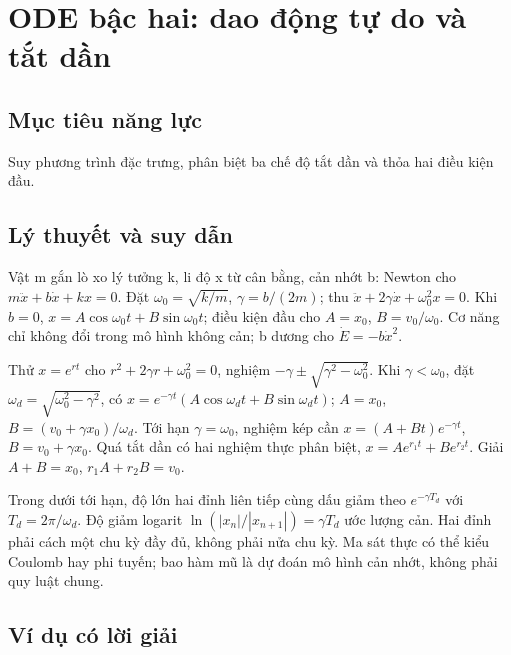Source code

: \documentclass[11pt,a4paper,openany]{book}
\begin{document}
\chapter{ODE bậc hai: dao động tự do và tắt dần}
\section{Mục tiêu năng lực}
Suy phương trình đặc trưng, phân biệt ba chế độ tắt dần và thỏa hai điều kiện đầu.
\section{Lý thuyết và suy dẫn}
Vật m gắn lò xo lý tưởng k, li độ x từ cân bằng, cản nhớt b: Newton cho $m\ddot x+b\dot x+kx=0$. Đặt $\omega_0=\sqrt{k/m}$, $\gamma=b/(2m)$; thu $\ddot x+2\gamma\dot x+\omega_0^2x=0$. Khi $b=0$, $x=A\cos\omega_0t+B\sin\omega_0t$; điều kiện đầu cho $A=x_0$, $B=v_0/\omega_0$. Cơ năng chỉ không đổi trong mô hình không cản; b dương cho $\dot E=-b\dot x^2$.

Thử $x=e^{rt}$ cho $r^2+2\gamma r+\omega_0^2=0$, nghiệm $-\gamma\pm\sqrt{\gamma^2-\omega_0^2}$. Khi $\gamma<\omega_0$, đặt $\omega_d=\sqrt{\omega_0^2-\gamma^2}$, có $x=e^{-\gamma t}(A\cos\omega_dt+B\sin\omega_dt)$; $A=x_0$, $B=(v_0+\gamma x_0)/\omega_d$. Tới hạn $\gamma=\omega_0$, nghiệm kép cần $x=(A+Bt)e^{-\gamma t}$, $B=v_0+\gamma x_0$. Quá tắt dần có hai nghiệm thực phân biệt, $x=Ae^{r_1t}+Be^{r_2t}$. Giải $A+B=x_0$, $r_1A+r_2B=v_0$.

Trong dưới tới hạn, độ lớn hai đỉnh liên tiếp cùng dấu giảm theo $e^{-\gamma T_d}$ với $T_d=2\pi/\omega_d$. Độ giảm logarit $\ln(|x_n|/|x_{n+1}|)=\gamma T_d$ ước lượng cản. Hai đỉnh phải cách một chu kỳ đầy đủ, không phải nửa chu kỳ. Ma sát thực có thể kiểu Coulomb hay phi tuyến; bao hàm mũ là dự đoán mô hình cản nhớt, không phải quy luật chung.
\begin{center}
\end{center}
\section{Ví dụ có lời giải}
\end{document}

▬▬▬

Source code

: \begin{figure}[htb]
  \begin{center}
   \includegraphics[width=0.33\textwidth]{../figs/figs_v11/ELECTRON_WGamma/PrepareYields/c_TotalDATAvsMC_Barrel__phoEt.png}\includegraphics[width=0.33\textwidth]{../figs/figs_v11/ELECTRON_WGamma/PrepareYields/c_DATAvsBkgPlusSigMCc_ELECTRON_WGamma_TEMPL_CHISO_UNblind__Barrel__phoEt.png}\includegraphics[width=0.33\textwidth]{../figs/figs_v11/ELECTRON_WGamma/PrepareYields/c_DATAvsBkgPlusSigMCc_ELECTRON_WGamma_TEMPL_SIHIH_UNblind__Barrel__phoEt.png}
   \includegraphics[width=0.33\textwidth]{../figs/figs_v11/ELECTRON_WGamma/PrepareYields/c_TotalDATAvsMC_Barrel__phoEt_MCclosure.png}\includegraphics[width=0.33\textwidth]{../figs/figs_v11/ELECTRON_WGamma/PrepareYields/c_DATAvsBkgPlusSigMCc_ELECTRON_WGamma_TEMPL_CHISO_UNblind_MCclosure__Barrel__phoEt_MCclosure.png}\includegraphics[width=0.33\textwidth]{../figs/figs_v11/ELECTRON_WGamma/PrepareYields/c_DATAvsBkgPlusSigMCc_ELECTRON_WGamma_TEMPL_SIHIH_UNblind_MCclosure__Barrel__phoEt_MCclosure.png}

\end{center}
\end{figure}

▬▬▬

_Problem statement:_ Where a line of the data includes the string "section", list that line.

_Solution below:_
\section{Mục tiêu năng lực}
\section{Lý thuyết và suy dẫn}
\section{Ví dụ có lời giải}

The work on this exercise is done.